THE PROBLEM:
Each record is to be given again without alteration.

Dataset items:

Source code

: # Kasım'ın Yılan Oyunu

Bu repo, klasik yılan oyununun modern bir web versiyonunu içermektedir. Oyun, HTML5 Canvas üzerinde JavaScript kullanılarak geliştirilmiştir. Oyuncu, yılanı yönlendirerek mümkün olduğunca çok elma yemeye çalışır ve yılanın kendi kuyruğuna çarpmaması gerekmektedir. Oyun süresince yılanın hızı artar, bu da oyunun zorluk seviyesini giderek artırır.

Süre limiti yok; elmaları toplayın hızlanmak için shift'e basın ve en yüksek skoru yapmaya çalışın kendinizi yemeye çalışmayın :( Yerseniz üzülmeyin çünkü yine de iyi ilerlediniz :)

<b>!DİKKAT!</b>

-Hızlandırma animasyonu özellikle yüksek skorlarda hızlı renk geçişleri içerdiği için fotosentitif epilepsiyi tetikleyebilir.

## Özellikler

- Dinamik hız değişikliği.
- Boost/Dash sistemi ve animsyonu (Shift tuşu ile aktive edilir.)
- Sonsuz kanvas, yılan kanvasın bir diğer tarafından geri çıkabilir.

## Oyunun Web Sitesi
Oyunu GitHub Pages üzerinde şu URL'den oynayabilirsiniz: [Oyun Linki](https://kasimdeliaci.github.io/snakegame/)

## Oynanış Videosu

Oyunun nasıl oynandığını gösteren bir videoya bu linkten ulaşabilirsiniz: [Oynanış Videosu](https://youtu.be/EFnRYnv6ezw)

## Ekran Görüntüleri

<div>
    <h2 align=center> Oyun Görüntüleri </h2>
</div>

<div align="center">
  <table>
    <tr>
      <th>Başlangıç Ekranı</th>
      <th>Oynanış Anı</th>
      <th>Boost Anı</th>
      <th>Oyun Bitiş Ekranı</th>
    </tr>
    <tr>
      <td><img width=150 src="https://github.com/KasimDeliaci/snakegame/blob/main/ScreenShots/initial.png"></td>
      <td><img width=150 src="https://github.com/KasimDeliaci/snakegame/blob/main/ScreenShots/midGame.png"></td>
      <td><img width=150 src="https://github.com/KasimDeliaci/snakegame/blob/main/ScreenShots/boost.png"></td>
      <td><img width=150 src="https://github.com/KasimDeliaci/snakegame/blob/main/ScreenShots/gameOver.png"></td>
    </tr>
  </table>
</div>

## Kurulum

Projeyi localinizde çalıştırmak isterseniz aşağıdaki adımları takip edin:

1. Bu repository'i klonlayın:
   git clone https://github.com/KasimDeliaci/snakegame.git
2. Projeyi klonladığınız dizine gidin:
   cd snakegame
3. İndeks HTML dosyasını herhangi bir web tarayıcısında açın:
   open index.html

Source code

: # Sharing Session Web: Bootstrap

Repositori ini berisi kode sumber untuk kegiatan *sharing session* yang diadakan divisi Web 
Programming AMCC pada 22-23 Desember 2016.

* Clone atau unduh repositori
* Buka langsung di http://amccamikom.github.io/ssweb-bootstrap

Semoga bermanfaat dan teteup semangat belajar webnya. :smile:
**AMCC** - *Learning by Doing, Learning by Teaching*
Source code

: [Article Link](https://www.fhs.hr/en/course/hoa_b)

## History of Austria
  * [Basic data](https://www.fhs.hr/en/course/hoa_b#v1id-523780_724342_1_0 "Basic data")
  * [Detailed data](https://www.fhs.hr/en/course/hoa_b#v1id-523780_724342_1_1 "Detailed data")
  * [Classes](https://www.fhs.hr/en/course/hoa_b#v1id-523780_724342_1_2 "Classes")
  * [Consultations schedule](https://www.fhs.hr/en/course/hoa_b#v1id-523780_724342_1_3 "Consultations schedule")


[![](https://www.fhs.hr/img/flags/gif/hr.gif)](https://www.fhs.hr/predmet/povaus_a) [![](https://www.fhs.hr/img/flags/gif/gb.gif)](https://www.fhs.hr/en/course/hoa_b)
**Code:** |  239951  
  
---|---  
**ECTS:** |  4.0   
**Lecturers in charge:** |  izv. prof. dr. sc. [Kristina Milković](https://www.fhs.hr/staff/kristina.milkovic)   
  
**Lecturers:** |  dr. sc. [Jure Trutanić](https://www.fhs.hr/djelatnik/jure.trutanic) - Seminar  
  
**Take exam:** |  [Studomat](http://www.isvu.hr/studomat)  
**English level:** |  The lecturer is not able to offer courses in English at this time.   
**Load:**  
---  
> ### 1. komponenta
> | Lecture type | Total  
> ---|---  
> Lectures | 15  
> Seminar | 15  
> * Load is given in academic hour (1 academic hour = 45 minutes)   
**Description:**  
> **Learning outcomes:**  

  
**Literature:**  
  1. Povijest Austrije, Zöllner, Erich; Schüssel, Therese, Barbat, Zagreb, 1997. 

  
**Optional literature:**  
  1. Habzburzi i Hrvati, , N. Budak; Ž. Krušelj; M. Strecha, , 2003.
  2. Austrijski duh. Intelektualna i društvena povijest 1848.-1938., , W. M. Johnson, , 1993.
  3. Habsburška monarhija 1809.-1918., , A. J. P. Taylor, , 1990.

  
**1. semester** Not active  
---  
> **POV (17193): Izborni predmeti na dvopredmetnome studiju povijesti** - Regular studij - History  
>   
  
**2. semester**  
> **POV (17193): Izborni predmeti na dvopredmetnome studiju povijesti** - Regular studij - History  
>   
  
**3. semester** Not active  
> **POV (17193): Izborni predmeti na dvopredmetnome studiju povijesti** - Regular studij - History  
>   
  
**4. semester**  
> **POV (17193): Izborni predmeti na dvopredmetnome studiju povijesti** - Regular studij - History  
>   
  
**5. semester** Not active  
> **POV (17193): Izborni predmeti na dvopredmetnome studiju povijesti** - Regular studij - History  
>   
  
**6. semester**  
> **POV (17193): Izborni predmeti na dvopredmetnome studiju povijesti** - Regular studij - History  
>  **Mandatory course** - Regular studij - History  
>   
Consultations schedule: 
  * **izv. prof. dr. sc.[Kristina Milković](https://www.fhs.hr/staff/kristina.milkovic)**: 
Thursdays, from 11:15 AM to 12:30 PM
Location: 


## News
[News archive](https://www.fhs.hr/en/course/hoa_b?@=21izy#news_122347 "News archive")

FINISHED TASK:
Source code

: # Kasım'ın Yılan Oyunu

Bu repo, klasik yılan oyununun modern bir web versiyonunu içermektedir. Oyun, HTML5 Canvas üzerinde JavaScript kullanılarak geliştirilmiştir. Oyuncu, yılanı yönlendirerek mümkün olduğunca çok elma yemeye çalışır ve yılanın kendi kuyruğuna çarpmaması gerekmektedir. Oyun süresince yılanın hızı artar, bu da oyunun zorluk seviyesini giderek artırır.

Süre limiti yok; elmaları toplayın hızlanmak için shift'e basın ve en yüksek skoru yapmaya çalışın kendinizi yemeye çalışmayın :( Yerseniz üzülmeyin çünkü yine de iyi ilerlediniz :)

<b>!DİKKAT!</b>

-Hızlandırma animasyonu özellikle yüksek skorlarda hızlı renk geçişleri içerdiği için fotosentitif epilepsiyi tetikleyebilir.

## Özellikler

- Dinamik hız değişikliği.
- Boost/Dash sistemi ve animsyonu (Shift tuşu ile aktive edilir.)
- Sonsuz kanvas, yılan kanvasın bir diğer tarafından geri çıkabilir.

## Oyunun Web Sitesi
Oyunu GitHub Pages üzerinde şu URL'den oynayabilirsiniz: [Oyun Linki](https://kasimdeliaci.github.io/snakegame/)

## Oynanış Videosu

Oyunun nasıl oynandığını gösteren bir videoya bu linkten ulaşabilirsiniz: [Oynanış Videosu](https://youtu.be/EFnRYnv6ezw)

## Ekran Görüntüleri

<div>
    <h2 align=center> Oyun Görüntüleri </h2>
</div>

<div align="center">
  <table>
    <tr>
      <th>Başlangıç Ekranı</th>
      <th>Oynanış Anı</th>
      <th>Boost Anı</th>
      <th>Oyun Bitiş Ekranı</th>
    </tr>
    <tr>
      <td><img width=150 src="https://github.com/KasimDeliaci/snakegame/blob/main/ScreenShots/initial.png"></td>
      <td><img width=150 src="https://github.com/KasimDeliaci/snakegame/blob/main/ScreenShots/midGame.png"></td>
      <td><img width=150 src="https://github.com/KasimDeliaci/snakegame/blob/main/ScreenShots/boost.png"></td>
      <td><img width=150 src="https://github.com/KasimDeliaci/snakegame/blob/main/ScreenShots/gameOver.png"></td>
    </tr>
  </table>
</div>

## Kurulum

Projeyi localinizde çalıştırmak isterseniz aşağıdaki adımları takip edin:

1. Bu repository'i klonlayın:
   git clone https://github.com/KasimDeliaci/snakegame.git
2. Projeyi klonladığınız dizine gidin:
   cd snakegame
3. İndeks HTML dosyasını herhangi bir web tarayıcısında açın:
   open index.html

Source code

: # Sharing Session Web: Bootstrap

Repositori ini berisi kode sumber untuk kegiatan *sharing session* yang diadakan divisi Web 
Programming AMCC pada 22-23 Desember 2016.

* Clone atau unduh repositori
* Buka langsung di http://amccamikom.github.io/ssweb-bootstrap

Semoga bermanfaat dan teteup semangat belajar webnya. :smile:
**AMCC** - *Learning by Doing, Learning by Teaching*
Source code

: [Article Link](https://www.fhs.hr/en/course/hoa_b)

## History of Austria
  * [Basic data](https://www.fhs.hr/en/course/hoa_b#v1id-523780_724342_1_0 "Basic data")
  * [Detailed data](https://www.fhs.hr/en/course/hoa_b#v1id-523780_724342_1_1 "Detailed data")
  * [Classes](https://www.fhs.hr/en/course/hoa_b#v1id-523780_724342_1_2 "Classes")
  * [Consultations schedule](https://www.fhs.hr/en/course/hoa_b#v1id-523780_724342_1_3 "Consultations schedule")


[![](https://www.fhs.hr/img/flags/gif/hr.gif)](https://www.fhs.hr/predmet/povaus_a) [![](https://www.fhs.hr/img/flags/gif/gb.gif)](https://www.fhs.hr/en/course/hoa_b)
**Code:** |  239951  
  
---|---  
**ECTS:** |  4.0   
**Lecturers in charge:** |  izv. prof. dr. sc. [Kristina Milković](https://www.fhs.hr/staff/kristina.milkovic)   
  
**Lecturers:** |  dr. sc. [Jure Trutanić](https://www.fhs.hr/djelatnik/jure.trutanic) - Seminar  
  
**Take exam:** |  [Studomat](http://www.isvu.hr/studomat)  
**English level:** |  The lecturer is not able to offer courses in English at this time.   
**Load:**  
---  
> ### 1. komponenta
> | Lecture type | Total  
> ---|---  
> Lectures | 15  
> Seminar | 15  
> * Load is given in academic hour (1 academic hour = 45 minutes)   
**Description:**  
> **Learning outcomes:**  

  
**Literature:**  
  1. Povijest Austrije, Zöllner, Erich; Schüssel, Therese, Barbat, Zagreb, 1997. 

  
**Optional literature:**  
  1. Habzburzi i Hrvati, , N. Budak; Ž. Krušelj; M. Strecha, , 2003.
  2. Austrijski duh. Intelektualna i društvena povijest 1848.-1938., , W. M. Johnson, , 1993.
  3. Habsburška monarhija 1809.-1918., , A. J. P. Taylor, , 1990.

  
**1. semester** Not active  
---  
> **POV (17193): Izborni predmeti na dvopredmetnome studiju povijesti** - Regular studij - History  
>   
  
**2. semester**  
> **POV (17193): Izborni predmeti na dvopredmetnome studiju povijesti** - Regular studij - History  
>   
  
**3. semester** Not active  
> **POV (17193): Izborni predmeti na dvopredmetnome studiju povijesti** - Regular studij - History  
>   
  
**4. semester**  
> **POV (17193): Izborni predmeti na dvopredmetnome studiju povijesti** - Regular studij - History  
>   
  
**5. semester** Not active  
> **POV (17193): Izborni predmeti na dvopredmetnome studiju povijesti** - Regular studij - History  
>   
  
**6. semester**  
> **POV (17193): Izborni predmeti na dvopredmetnome studiju povijesti** - Regular studij - History  
>  **Mandatory course** - Regular studij - History  
>   
Consultations schedule: 
  * **izv. prof. dr. sc.[Kristina Milković](https://www.fhs.hr/staff/kristina.milkovic)**: 
Thursdays, from 11:15 AM to 12:30 PM
Location: 


## News
[News archive](https://www.fhs.hr/en/course/hoa_b?@=21izy#news_122347 "News archive")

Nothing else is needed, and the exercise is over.